ILLINOIS SETS ITS SIGHTS ON COVERING “ALL KIDS”

When Illinois passed legislation last fall (HB 806) to provide health insurance to all children in the state, it set a new standard. A growing number of states are seeking to expand coverage to children, but Illinois is the only one so far to have set in motion a program to cover “All Kids” (not coincidentally, the name of the program).

Slated to begin July 1, All Kids is aimed at expanding coverage to children in families that earn too much to qualify for Medicaid or the State Children’s Health Insurance Program (SCHIP), but too little to be able to afford policies in the private sector. “Our plan is based on a very simple principle: Everyone needs health care, and every child should have a way to get the care they need,” said Gov. Rod Blagojevich, who proposed the program. 

An estimated 253,000 Illinois children lack coverage, with nearly three-quarters of them coming from families with household incomes between $40,000 and $80,000 a year.

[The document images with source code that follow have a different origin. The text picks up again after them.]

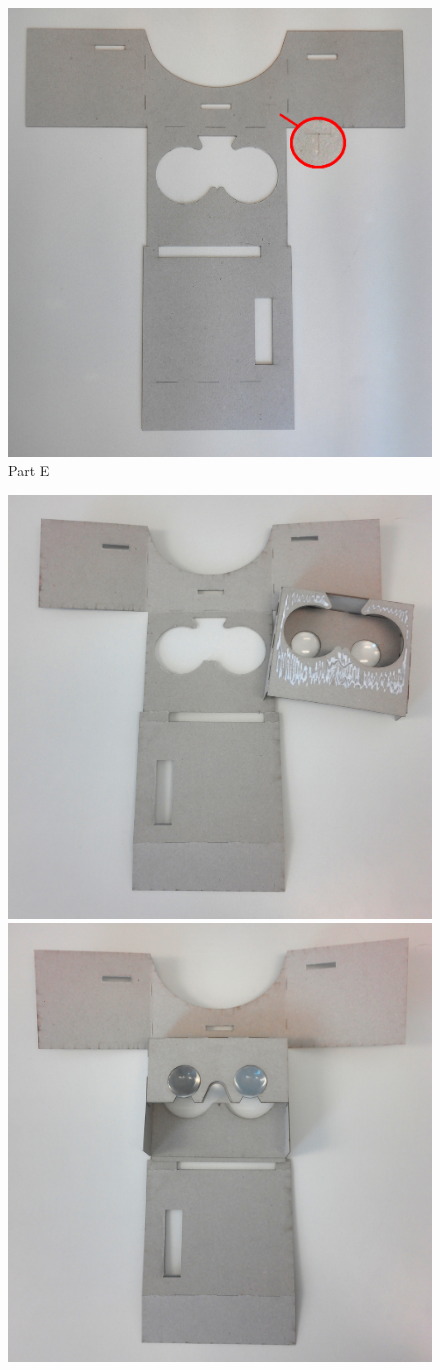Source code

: \documentclass[../../Cardboard_Assembling]{subfiles}
\begin{document}
\begin{enumerate}
	\begin{figure}[htb]
		\centering
		\includegraphics[width=0.75\linewidth]{partE01}
		\caption{Part E}
		\label{fig:screenshot017}
	\end{figure}
	\begin{figure}[htb]
		\centering
		\includegraphics[width=0.475\linewidth]{partE02}
		\includegraphics[width=0.46\linewidth]{partE03}

\end{figure}
\end{enumerate}
\end{document}
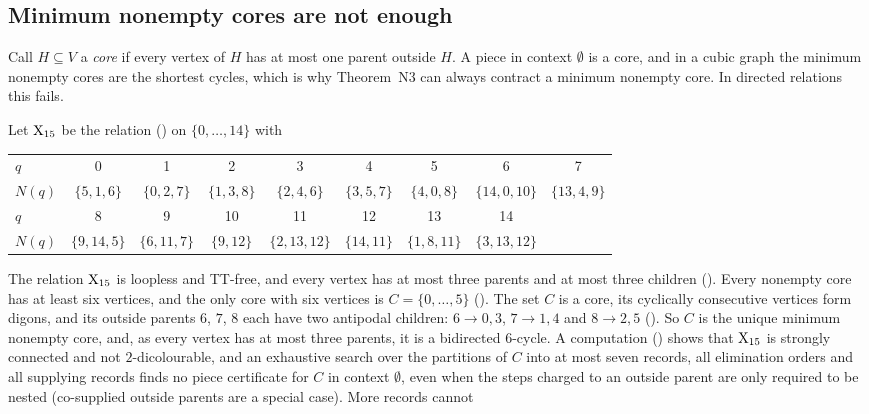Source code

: \subsection{Minimum nonempty cores are not enough}\label{sec:cores}

Call $H\subseteq V$ a \emph{core} if every vertex of $H$ has at most one parent outside $H$. A piece in context
$\emptyset$ is a core, and in a cubic graph the minimum nonempty cores are the shortest cycles, which is why Theorem~N3
can always contract a minimum nonempty core. In directed relations this fails.

\begin{remark}\label{rem:X15}
Let $\Ex$ be the relation () on $\{0,\dots,14\}$ with
\begin{center}
\small
\begin{tabular}{@{}l*{8}{c}@{}}
\toprule
$q$ & 0 & 1 & 2 & 3 & 4 & 5 & 6 & 7\\
$N(q)$ & $\{5,1,6\}$ & $\{0,2,7\}$ & $\{1,3,8\}$ & $\{2,4,6\}$ & $\{3,5,7\}$ & $\{4,0,8\}$ & $\{14,0,10\}$ & $\{13,4,9\}$\\
\midrule
$q$ & 8 & 9 & 10 & 11 & 12 & 13 & 14 & \\
$N(q)$ & $\{9,14,5\}$ & $\{6,11,7\}$ & $\{9,12\}$ & $\{2,13,12\}$ & $\{14,11\}$ & $\{1,8,11\}$ & $\{3,13,12\}$ & \\
\bottomrule
\end{tabular}
\end{center}
The relation $\Ex$ is loopless and TT-free, and every vertex has at most three parents and at most three children
(). Every nonempty core has at least six vertices, and the only core with six vertices is
$C=\{0,\dots,5\}$ (). The set $C$ is a core, its cyclically consecutive vertices form digons, and its
outside parents $6$, $7$, $8$ each have two antipodal children: $6\to0,3$, $7\to1,4$ and $8\to2,5$ ().
So $C$ is the unique minimum nonempty core, and, as every vertex has at most three parents, it is a bidirected
$6$-cycle. A computation () shows that $\Ex$ is strongly connected and not
$2$-dicolourable, and an exhaustive search over the partitions of $C$ into at most seven records, all elimination orders
and all supplying records finds no piece certificate for $C$ in context $\emptyset$, even when the steps charged to an
outside parent are only required to be nested (co-supplied outside parents are a special case). More records cannot

\end{remark}
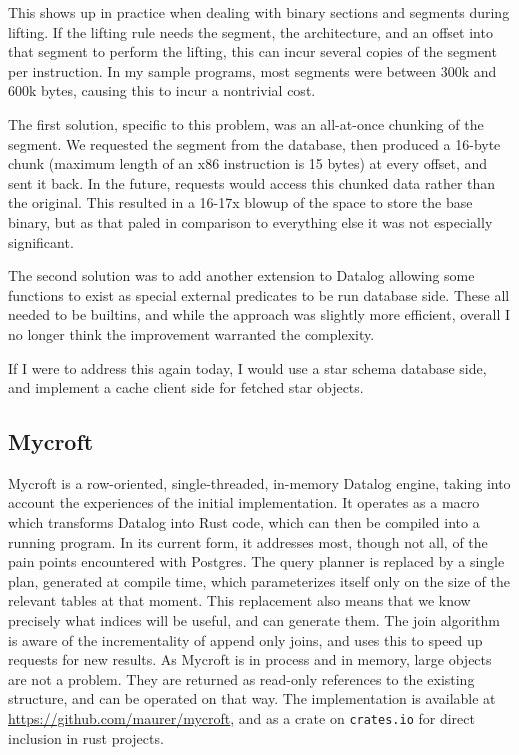 This shows up in practice when dealing with binary sections and segments during lifting.
If the lifting rule needs the segment, the architecture, and an offset into that segment to perform the lifting, this can incur several copies of the segment per instruction.
In my sample programs, most segments were between 300k and 600k bytes, causing this to incur a nontrivial cost.

The first solution, specific to this problem, was an all-at-once chunking of the segment.
We requested the segment from the database, then produced a 16-byte chunk (maximum length of an x86 instruction is 15 bytes) at every offset, and sent it back.
In the future, requests would access this chunked data rather than the original.
This resulted in a 16-17x blowup of the space to store the base binary, but as that paled in comparison to everything else it was not especially significant.

The second solution was to add another extension to Datalog allowing some functions to exist as special external predicates to be run database side.
These all needed to be builtins, and while the approach was slightly more efficient, overall I no longer think the improvement warranted the complexity.

If I were to address this again today, I would use a star schema database side, and implement a cache client side for fetched star objects.

\subsection{Mycroft}
\label{sec:mycroft}
Mycroft is a row-oriented, single-threaded, in-memory Datalog engine, taking into account the experiences of the initial implementation.
It operates as a macro which transforms Datalog into Rust code, which can then be compiled into a running program.
In its current form, it addresses most, though not all, of the pain points encountered with Postgres.
The query planner is replaced by a single plan, generated at compile time, which parameterizes itself only on the size of the relevant tables at that moment.
This replacement also means that we know precisely what indices will be useful, and can generate them.
The join algorithm is aware of the incrementality of append only joins, and uses this to speed up requests for new results. 
As Mycroft is in process and in memory, large objects are not a problem.
They are returned as read-only references to the existing structure, and can be operated on that way.
The implementation is available at \url{https://github.com/maurer/mycroft}, and as a crate on \texttt{crates.io} for direct inclusion in rust projects.

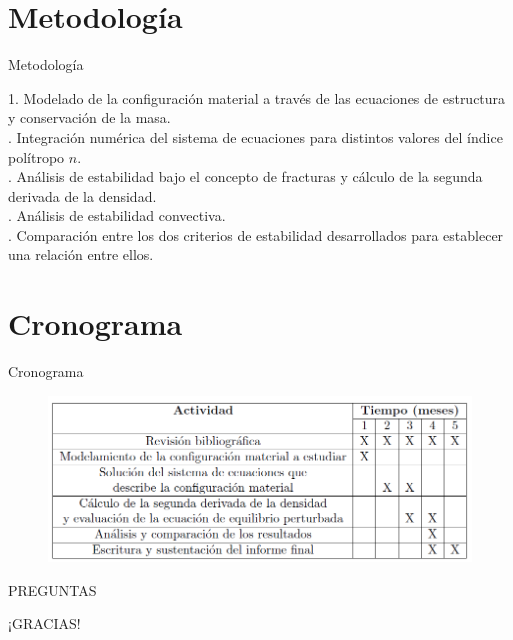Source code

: \documentclass[handout,t]{beamer}
\begin{document}
\section{Metodología}
\begin{frame}{Metodología}
\justifying

1. Modelado de la configuración material a través de las ecuaciones de estructura y conservación de la masa. \\
\vspace{4mm}
. Integración numérica del sistema de ecuaciones para distintos valores del índice polítropo $n$. \\
\vspace{4mm}
. Análisis de estabilidad bajo el concepto de fracturas y cálculo de la segunda derivada de la densidad. \\
\vspace{4mm}
. Análisis de estabilidad convectiva. \\
\vspace{4mm}
. Comparación entre los dos criterios de estabilidad desarrollados para establecer una relación entre ellos.
\end{frame}


\section{Cronograma}
\begin{frame}{Cronograma}

\begin{figure}
\centering
\includegraphics[width=1\textwidth]{Cronograma.png}
\end{figure}

\end{frame}





\begin{frame}
\vspace{36mm}
\hspace{42mm}
				PREGUNTAS
\end{frame}


\begin{frame}
\vspace{36mm}
\hspace{47mm}
				¡GRACIAS!
\end{frame}
\end{document}
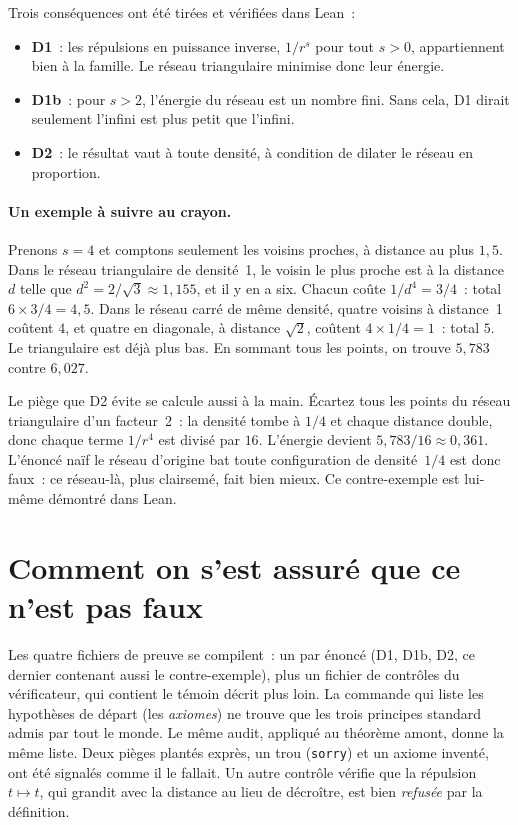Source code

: Trois conséquences ont été tirées et vérifiées dans Lean~:
\begin{itemize}
\item \textbf{D1}~: les répulsions en puissance inverse, $1/r^s$ pour tout $s>0$, appartiennent bien à la famille.
  Le réseau triangulaire minimise donc leur énergie.
\item \textbf{D1b}~: pour $s>2$, l'énergie du réseau est un nombre fini. Sans cela, D1 dirait seulement
  \og l'infini est plus petit que l'infini\fg.
\item \textbf{D2}~: le résultat vaut à toute densité, à condition de dilater le réseau en proportion.
\end{itemize}

\paragraph{Un exemple à suivre au crayon.} Prenons $s=4$ et comptons seulement les voisins proches, à distance
au plus $1{,}5$. Dans le réseau triangulaire de densité~1, le voisin le plus proche est à la distance $d$ telle que
$d^2=2/\sqrt3\approx1{,}155$, et il y en a six. Chacun coûte $1/d^4=3/4$~: total $6\times3/4=4{,}5$. Dans le réseau
carré de même densité, quatre voisins à distance~1 coûtent $4$, et quatre en diagonale, à distance $\sqrt2$,
coûtent $4\times1/4=1$~: total $5$. Le triangulaire est déjà plus bas. En sommant tous les points, on trouve
$5{,}783$ contre $6{,}027$.

Le piège que D2 évite se calcule aussi à la main. Écartez tous les points du réseau triangulaire d'un facteur~2~:
la densité tombe à $1/4$ et chaque distance double, donc chaque terme $1/r^4$ est divisé par $16$. L'énergie devient
$5{,}783/16\approx0{,}361$. L'énoncé naïf \og le réseau d'origine bat toute configuration de densité~$1/4$\fg{} est
donc faux~: ce réseau-là, plus clairsemé, fait bien mieux. Ce contre-exemple est lui-même démontré dans Lean.

\section*{Comment on s'est assuré que ce n'est pas faux}

Les quatre fichiers de preuve se compilent~: un par énoncé (D1, D1b, D2, ce dernier contenant aussi le
contre-exemple), plus un fichier de contrôles du vérificateur, qui contient le témoin décrit plus loin. La commande qui liste les hypothèses de départ (les
\emph{axiomes}) ne trouve que les trois principes standard admis par tout le monde. Le même audit, appliqué au
théorème amont, donne la même liste. Deux pièges plantés exprès, un trou (\texttt{sorry}) et un axiome inventé, ont
été signalés comme il le fallait. Un autre contrôle vérifie que la répulsion $t\mapsto t$, qui grandit avec la
distance au lieu de décroître, est bien \emph{refusée} par la définition.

Under All Kids, families with uninsured children will be able to purchase coverage with premiums and co-pays based on income. A family of four, for example, that earns $40,000 to $59,000 a year would pay $40 per month per child and $10 per doctor visit. Benefits in All Kids would be identical to those available under KidCare (the state’s combined Medicaid and SCHIP program), with the exception that All Kids will not pay for non-emergency transportation. No co-pays will be charged for well-baby or well-child visits.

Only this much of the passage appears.